### What this task involves
Could you copy every line of the data that contains the word "string"?

[Saved entries]
═══
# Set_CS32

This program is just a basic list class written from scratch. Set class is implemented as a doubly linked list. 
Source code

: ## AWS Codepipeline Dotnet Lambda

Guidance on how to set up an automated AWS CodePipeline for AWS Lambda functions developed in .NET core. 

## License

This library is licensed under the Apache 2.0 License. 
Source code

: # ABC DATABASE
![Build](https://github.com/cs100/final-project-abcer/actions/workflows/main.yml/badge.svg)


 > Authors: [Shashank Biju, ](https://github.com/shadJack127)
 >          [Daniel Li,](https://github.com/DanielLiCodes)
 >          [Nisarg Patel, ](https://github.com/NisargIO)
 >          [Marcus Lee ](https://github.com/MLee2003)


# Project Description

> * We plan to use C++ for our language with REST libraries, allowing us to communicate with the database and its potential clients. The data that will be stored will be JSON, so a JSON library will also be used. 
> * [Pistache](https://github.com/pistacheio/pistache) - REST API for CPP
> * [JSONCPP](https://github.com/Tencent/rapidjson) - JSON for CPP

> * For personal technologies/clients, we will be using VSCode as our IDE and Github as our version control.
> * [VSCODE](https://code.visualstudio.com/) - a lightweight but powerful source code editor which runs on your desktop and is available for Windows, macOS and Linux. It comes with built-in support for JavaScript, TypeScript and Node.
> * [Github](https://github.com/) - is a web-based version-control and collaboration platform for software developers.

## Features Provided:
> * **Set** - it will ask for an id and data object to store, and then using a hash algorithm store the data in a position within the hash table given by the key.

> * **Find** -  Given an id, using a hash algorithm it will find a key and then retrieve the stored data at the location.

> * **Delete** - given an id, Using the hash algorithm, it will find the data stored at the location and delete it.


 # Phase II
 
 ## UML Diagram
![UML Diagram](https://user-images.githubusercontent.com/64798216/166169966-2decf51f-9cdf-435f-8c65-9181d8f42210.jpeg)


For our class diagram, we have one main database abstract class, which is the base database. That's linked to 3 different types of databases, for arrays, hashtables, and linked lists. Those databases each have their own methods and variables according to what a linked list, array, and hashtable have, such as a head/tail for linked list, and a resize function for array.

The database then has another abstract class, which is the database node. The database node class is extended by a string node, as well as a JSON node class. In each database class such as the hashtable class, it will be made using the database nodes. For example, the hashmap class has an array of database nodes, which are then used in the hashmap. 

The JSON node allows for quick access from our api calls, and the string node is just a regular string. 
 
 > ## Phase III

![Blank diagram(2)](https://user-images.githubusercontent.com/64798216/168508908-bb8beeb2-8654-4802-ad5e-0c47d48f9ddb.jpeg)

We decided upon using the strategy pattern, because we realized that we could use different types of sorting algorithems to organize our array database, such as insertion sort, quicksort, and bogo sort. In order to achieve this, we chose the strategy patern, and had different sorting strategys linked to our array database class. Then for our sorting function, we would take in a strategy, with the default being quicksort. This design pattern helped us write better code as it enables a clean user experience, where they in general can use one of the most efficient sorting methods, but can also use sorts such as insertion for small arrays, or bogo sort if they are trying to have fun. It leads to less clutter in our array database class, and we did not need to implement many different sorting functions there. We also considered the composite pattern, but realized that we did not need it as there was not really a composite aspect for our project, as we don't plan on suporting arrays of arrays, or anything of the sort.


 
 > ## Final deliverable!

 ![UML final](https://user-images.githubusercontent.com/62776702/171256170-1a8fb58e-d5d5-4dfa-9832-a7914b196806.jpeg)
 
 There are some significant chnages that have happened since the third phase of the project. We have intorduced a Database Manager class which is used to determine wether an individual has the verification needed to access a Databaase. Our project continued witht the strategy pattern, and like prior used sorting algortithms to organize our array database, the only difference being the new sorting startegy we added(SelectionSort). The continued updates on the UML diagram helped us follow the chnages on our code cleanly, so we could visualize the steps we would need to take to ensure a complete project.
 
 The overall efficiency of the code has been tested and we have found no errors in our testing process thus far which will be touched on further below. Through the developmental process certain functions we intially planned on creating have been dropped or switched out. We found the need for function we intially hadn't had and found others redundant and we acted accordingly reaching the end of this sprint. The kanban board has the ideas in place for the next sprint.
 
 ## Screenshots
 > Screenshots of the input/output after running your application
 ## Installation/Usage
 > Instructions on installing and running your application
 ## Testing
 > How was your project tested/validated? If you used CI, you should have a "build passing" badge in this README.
═══
### Written answer
The database then has another abstract class, which is the database node. The database node class is extended by a string node, as well as a JSON node class. In each database class such as the hashtable class, it will be made using the database nodes. For example, the hashmap class has an array of database nodes, which are then used in the hashmap. 
The JSON node allows for quick access from our api calls, and the string node is just a regular string. 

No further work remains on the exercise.